» GOAL OF THE EXERCISE
Output every entry exactly as it appears.

Items from a data source:
>>>>
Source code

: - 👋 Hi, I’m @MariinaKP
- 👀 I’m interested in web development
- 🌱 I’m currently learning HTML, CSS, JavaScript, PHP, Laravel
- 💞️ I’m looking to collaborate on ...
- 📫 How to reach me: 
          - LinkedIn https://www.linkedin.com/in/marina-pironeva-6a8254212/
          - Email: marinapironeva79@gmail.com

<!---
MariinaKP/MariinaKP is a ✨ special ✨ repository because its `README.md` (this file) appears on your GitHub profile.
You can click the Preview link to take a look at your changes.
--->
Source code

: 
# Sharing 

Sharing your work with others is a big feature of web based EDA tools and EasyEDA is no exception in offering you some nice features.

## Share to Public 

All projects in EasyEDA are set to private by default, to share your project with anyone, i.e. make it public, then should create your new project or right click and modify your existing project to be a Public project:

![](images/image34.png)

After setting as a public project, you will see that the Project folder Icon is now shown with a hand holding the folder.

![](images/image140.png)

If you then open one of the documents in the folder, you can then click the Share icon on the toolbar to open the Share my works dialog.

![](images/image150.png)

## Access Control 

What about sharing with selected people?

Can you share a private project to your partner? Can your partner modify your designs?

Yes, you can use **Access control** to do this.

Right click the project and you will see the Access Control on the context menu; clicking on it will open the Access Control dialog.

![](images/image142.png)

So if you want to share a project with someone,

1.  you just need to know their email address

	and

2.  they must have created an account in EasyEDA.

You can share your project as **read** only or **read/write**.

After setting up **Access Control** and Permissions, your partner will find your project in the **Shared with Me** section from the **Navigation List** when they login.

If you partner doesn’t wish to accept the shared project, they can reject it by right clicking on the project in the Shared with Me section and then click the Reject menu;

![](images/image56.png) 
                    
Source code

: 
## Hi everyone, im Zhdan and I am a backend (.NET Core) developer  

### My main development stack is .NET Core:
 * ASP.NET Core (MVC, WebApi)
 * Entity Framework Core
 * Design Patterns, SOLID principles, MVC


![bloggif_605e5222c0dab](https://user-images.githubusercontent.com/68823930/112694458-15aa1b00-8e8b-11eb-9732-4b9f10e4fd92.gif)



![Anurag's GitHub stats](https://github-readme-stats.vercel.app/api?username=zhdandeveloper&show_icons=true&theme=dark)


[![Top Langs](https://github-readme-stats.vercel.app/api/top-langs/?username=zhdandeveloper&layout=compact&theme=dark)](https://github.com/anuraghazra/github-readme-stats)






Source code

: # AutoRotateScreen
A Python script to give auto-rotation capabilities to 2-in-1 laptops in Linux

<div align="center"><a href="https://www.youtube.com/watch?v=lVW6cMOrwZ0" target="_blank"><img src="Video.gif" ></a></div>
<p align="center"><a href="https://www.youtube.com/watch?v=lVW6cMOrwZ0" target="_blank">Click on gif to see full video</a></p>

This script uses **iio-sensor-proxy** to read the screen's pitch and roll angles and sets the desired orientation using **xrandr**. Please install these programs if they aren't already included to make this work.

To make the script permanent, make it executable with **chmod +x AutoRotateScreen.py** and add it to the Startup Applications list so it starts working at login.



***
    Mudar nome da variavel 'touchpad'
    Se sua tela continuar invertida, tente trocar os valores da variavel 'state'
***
<<<<
» TASK ANSWER
Source code

: - 👋 Hi, I’m @MariinaKP
- 👀 I’m interested in web development
- 🌱 I’m currently learning HTML, CSS, JavaScript, PHP, Laravel
- 💞️ I’m looking to collaborate on ...
- 📫 How to reach me: 
          - LinkedIn https://www.linkedin.com/in/marina-pironeva-6a8254212/
          - Email: marinapironeva79@gmail.com

<!---
MariinaKP/MariinaKP is a ✨ special ✨ repository because its `README.md` (this file) appears on your GitHub profile.
You can click the Preview link to take a look at your changes.
--->
Source code

: 
# Sharing 

Sharing your work with others is a big feature of web based EDA tools and EasyEDA is no exception in offering you some nice features.

## Share to Public 

All projects in EasyEDA are set to private by default, to share your project with anyone, i.e. make it public, then should create your new project or right click and modify your existing project to be a Public project:

![](images/image34.png)

After setting as a public project, you will see that the Project folder Icon is now shown with a hand holding the folder.

![](images/image140.png)

If you then open one of the documents in the folder, you can then click the Share icon on the toolbar to open the Share my works dialog.

![](images/image150.png)

## Access Control 

What about sharing with selected people?

Can you share a private project to your partner? Can your partner modify your designs?

Yes, you can use **Access control** to do this.

Right click the project and you will see the Access Control on the context menu; clicking on it will open the Access Control dialog.

![](images/image142.png)

So if you want to share a project with someone,

1.  you just need to know their email address

	and

2.  they must have created an account in EasyEDA.

You can share your project as **read** only or **read/write**.

After setting up **Access Control** and Permissions, your partner will find your project in the **Shared with Me** section from the **Navigation List** when they login.

If you partner doesn’t wish to accept the shared project, they can reject it by right clicking on the project in the Shared with Me section and then click the Reject menu;

![](images/image56.png) 
                    
Source code

: 
## Hi everyone, im Zhdan and I am a backend (.NET Core) developer  

### My main development stack is .NET Core:
 * ASP.NET Core (MVC, WebApi)
 * Entity Framework Core
 * Design Patterns, SOLID principles, MVC


![bloggif_605e5222c0dab](https://user-images.githubusercontent.com/68823930/112694458-15aa1b00-8e8b-11eb-9732-4b9f10e4fd92.gif)



![Anurag's GitHub stats](https://github-readme-stats.vercel.app/api?username=zhdandeveloper&show_icons=true&theme=dark)


[![Top Langs](https://github-readme-stats.vercel.app/api/top-langs/?username=zhdandeveloper&layout=compact&theme=dark)](https://github.com/anuraghazra/github-readme-stats)






Source code

: # AutoRotateScreen
A Python script to give auto-rotation capabilities to 2-in-1 laptops in Linux

<div align="center"><a href="https://www.youtube.com/watch?v=lVW6cMOrwZ0" target="_blank"><img src="Video.gif" ></a></div>
<p align="center"><a href="https://www.youtube.com/watch?v=lVW6cMOrwZ0" target="_blank">Click on gif to see full video</a></p>

This script uses **iio-sensor-proxy** to read the screen's pitch and roll angles and sets the desired orientation using **xrandr**. Please install these programs if they aren't already included to make this work.

To make the script permanent, make it executable with **chmod +x AutoRotateScreen.py** and add it to the Startup Applications list so it starts working at login.



***
    Mudar nome da variavel 'touchpad'
    Se sua tela continuar invertida, tente trocar os valores da variavel 'state'
***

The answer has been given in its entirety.